There's a story connected to every tombstone in the Taylor Memorial Cemetery, and this weekend members of the Triboro Historical Society are going to share as many of them as possible.
The society is presenting the first Taylor Memorial Cemetery Historical Tour at 1 p.m. on Sunday, Oct. 7.
Located on the 200 block of Main Street, it's fairly easy for those driving by to miss the cemetery, which serves as the resting place for some of Taylor's most accomplished residents, like Eliza Pulver who once taught President Grover Cleveland when he was young; members of the Atherton family, the first family of Taylor; and Parley Hughes, a soldier of the American Revolution.
"Some people say he was the bodyguard, one of the bodyguards, to General (George) Washington," said Margo Azzarelli, a member of the Triboro Historical Society and co-director of the cemetery tour.
"In that time period they were called life guards," added Christine Schaefer, president of the Triboro Historical Society and co-director of the cemetery tour. "There was no way to prove it or disprove it, and the legend kind of got out of control."

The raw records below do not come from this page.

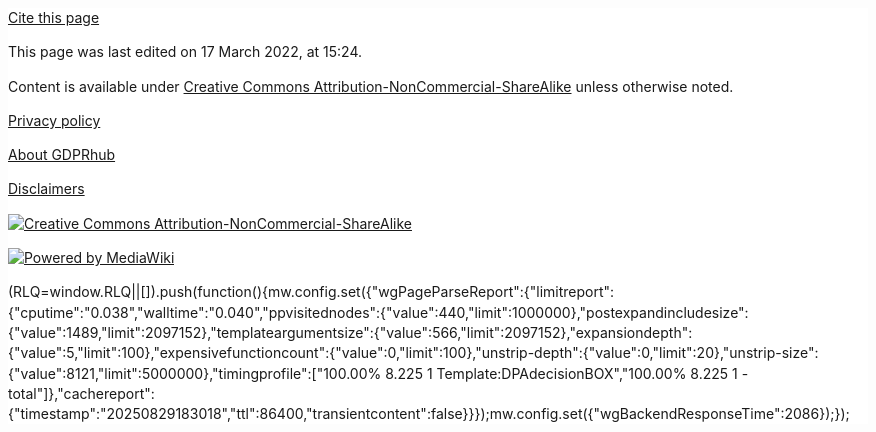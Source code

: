 [Cite this page](/index.php?title=Special:CiteThisPage&page=IP_-_07121-1%2F2020%2F701&id=24741&wpFormIdentifier=titleform "Information on how to cite this page")

This page was last edited on 17 March 2022, at 15:24.

Content is available under [Creative Commons Attribution-NonCommercial-ShareAlike](https://creativecommons.org/licenses/by-nc-sa/4.0/) unless otherwise noted.

[Privacy policy](/index.php?title=GDPRhub:Privacy_policy)

[About GDPRhub](/index.php?title=GDPRhub:About)

[Disclaimers](/index.php?title=GDPRhub:General_disclaimer)

[![Creative Commons Attribution-NonCommercial-ShareAlike](/resources/assets/licenses/cc-by-nc-sa.png)](https://creativecommons.org/licenses/by-nc-sa/4.0/)

[![Powered by MediaWiki](/resources/assets/poweredby_mediawiki_88x31.png)](https://www.mediawiki.org/)

(RLQ=window.RLQ||\[\]).push(function(){mw.config.set({"wgPageParseReport":{"limitreport":{"cputime":"0.038","walltime":"0.040","ppvisitednodes":{"value":440,"limit":1000000},"postexpandincludesize":{"value":1489,"limit":2097152},"templateargumentsize":{"value":566,"limit":2097152},"expansiondepth":{"value":5,"limit":100},"expensivefunctioncount":{"value":0,"limit":100},"unstrip-depth":{"value":0,"limit":20},"unstrip-size":{"value":8121,"limit":5000000},"timingprofile":\["100.00% 8.225 1 Template:DPAdecisionBOX","100.00% 8.225 1 -total"\]},"cachereport":{"timestamp":"20250829183018","ttl":86400,"transientcontent":false}}});mw.config.set({"wgBackendResponseTime":2086});});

Whether or not Hughes served as one of a Washington's life guards we may never know, but both Azzarelli and Schaefer feel it's sad that the debate over whether or not he did takes focus away from his accomplishments that are known to be true.
"The man fought for four years in the Revolutionary War," said Schaefer. "That's what we stress. A lot didn't, they went the first year of the Revolutionary War and they went home. The country wasn't that well organized, and there was a lack of funds, so they went home and took care of their farms and their families, and he didn't."
The Triboro Historical Society honors Hughes, as well as the soldiers buried in the cemetery who fought in the Civil War, Spanish-American War, World War I and World War II, every July during its Patriots Month program that is held in the 1848 Presbyterian Church, located on the same piece of property as the cemetery.
Every year, after the Patriots Month program, members of the historical society are on hand to answer any questions that those in attendance may have. The interest from the public eventually led to this weekend's cemetery tour.
"People kept asking us, so we said, ‘OK we'll put a cemetery tour together,'" said Schaefer.
With the knowledge between Schaefer and Azzarelli, who authored Arcadia Publishing's "Taylor," the two had very little trouble coordinating the tour, which will begin at the church with an actor portraying a circuit riding minister, someone in the 19th century who journeyed from town to town to spread the gospel in any available setting.
From there, those in attendance will walk through the cemetery where members of the historical society, dressed in period clothing, will be delivering the testimonial, or the story, of various individuals who are buried there. The tour will close with the Ring of Fire.
"No, we're not singing Johnny Cash's song," laughed Schaefer.
"The Ring of Fire was done in the Civil War camps. You've got to remember in the Civil War nobody had dog tags, so if you were alongside me and I knew you got shot and killed, at night they would make a fire pit and they would honor their fallen comrades, and that was the way they'd get honored."
Because of the close proximity to the church, the society will be using candles rather building a fire pit, to avoid any accidents.
The two expect the program to last around 45 minutes, with the goal of the afternoon to entertain and also educate those in attendance, who will hopefully go on and share what they've learned with those who couldn't make it.
"Our motto at the historical society is, ‘You don't know where you're going if you don't know where you've been.' And if you don't know the history of your hometown, you don't have a feel for your area. Everything just can't be modern, you have to know about the history, especially the young people," said Schaefer.
"If the young people don't learn it it's gone. Taylor, people kind of dismiss Taylor, but Taylor has a lot of history," said Azzarelli.
Members of the society will be on hand to answer any questions following the tour. And, those interested can obtain more of the area's history by becoming a member of the Triboro Historical Society.
The group meets the third Tuesday of the month at the Taylor Community Library and there is no membership fee to join.
For those unable to attend on Sunday, the cemetery is open to the public, and placards, courtesy of Chris and Shawn Murphy, have been placed at several gravesites offering a brief history of the person buried there.
What: Taylor Memorial Cemetery Historical Tour
When: Sunday, Oct. 7 at 1 p.m.
Where: Taylor Memorial Cemetery, 208 S. Main St., Taylor.